DATA SUPPLIED >>

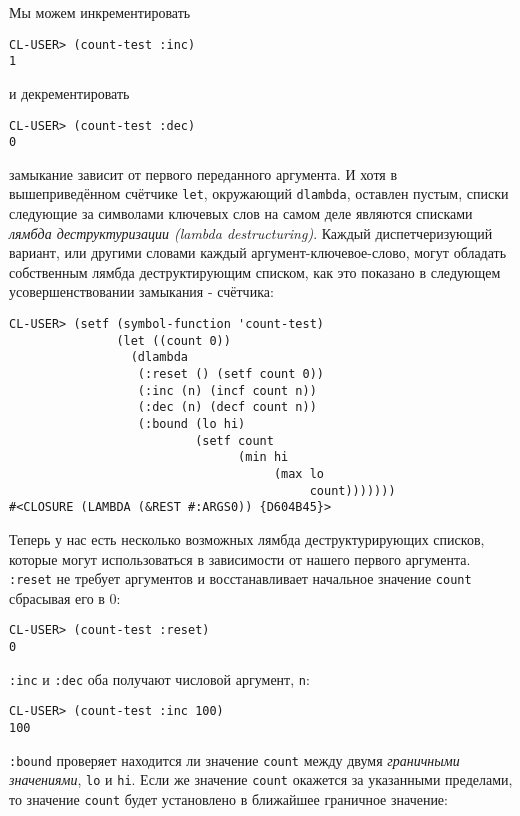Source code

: Мы можем инкрементировать

\begin{verbatim}
CL-USER> (count-test :inc)
1
\end{verbatim}

и декрементировать

\begin{verbatim}
CL-USER> (count-test :dec)
0
\end{verbatim}

замыкание зависит от первого переданного аргумента. И хотя в вышеприведённом счётчике \verb"let", окружающий \verb"dlambda", оставлен пустым, списки следующие за символами ключевых слов на самом деле являются списками \emph{лямбда деструктуризации (lambda destructuring)}. Каждый диспетчеризующий вариант, или другими словами каждый аргумент-ключевое-слово, могут обладать собственным лямбда деструктирующим списком, как это показано в следующем усовершенствовании замыкания - счётчика:

\begin{verbatim}
CL-USER> (setf (symbol-function 'count-test)
               (let ((count 0))
                 (dlambda
                  (:reset () (setf count 0))
                  (:inc (n) (incf count n))
                  (:dec (n) (decf count n))
                  (:bound (lo hi)
                          (setf count
                                (min hi
                                     (max lo
                                          count)))))))
#<CLOSURE (LAMBDA (&REST #:ARGS0)) {D604B45}>
\end{verbatim}

Теперь у нас есть несколько возможных лямбда деструктурирующих списков, которые могут использоваться в зависимости от нашего первого аргумента. \verb":reset" не требует аргументов и восстанавливает начальное значение \verb"count" сбрасывая его в 0:

\begin{verbatim}
CL-USER> (count-test :reset)
0
\end{verbatim}

\verb":inc" и \verb":dec" оба получают числовой аргумент, \verb"n":

\begin{verbatim}
CL-USER> (count-test :inc 100)
100
\end{verbatim}

\verb":bound" проверяет находится ли значение \verb"count" между двумя \emph{граничными значениями}, \verb"lo" и \verb"hi". Если же значение \verb"count" окажется за указанными пределами, то значение \verb"count" будет установлено в ближайшее граничное значение:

YOUR INSTRUCTIONS >> Pictures stay out; repeat all the rest of the records exactly.

WRITTEN SOLUTION >>
Source code

: Мы можем инкрементировать

\begin{verbatim}
CL-USER> (count-test :inc)
1
\end{verbatim}

и декрементировать

\begin{verbatim}
CL-USER> (count-test :dec)
0
\end{verbatim}

замыкание зависит от первого переданного аргумента. И хотя в вышеприведённом счётчике \verb"let", окружающий \verb"dlambda", оставлен пустым, списки следующие за символами ключевых слов на самом деле являются списками \emph{лямбда деструктуризации (lambda destructuring)}. Каждый диспетчеризующий вариант, или другими словами каждый аргумент-ключевое-слово, могут обладать собственным лямбда деструктирующим списком, как это показано в следующем усовершенствовании замыкания - счётчика:

\begin{verbatim}
CL-USER> (setf (symbol-function 'count-test)
               (let ((count 0))
                 (dlambda
                  (:reset () (setf count 0))
                  (:inc (n) (incf count n))
                  (:dec (n) (decf count n))
                  (:bound (lo hi)
                          (setf count
                                (min hi
                                     (max lo
                                          count)))))))
#<CLOSURE (LAMBDA (&REST #:ARGS0)) {D604B45}>
\end{verbatim}

Теперь у нас есть несколько возможных лямбда деструктурирующих списков, которые могут использоваться в зависимости от нашего первого аргумента. \verb":reset" не требует аргументов и восстанавливает начальное значение \verb"count" сбрасывая его в 0:

\begin{verbatim}
CL-USER> (count-test :reset)
0
\end{verbatim}

\verb":inc" и \verb":dec" оба получают числовой аргумент, \verb"n":

\begin{verbatim}
CL-USER> (count-test :inc 100)
100
\end{verbatim}

\verb":bound" проверяет находится ли значение \verb"count" между двумя \emph{граничными значениями}, \verb"lo" и \verb"hi". Если же значение \verb"count" окажется за указанными пределами, то значение \verb"count" будет установлено в ближайшее граничное значение:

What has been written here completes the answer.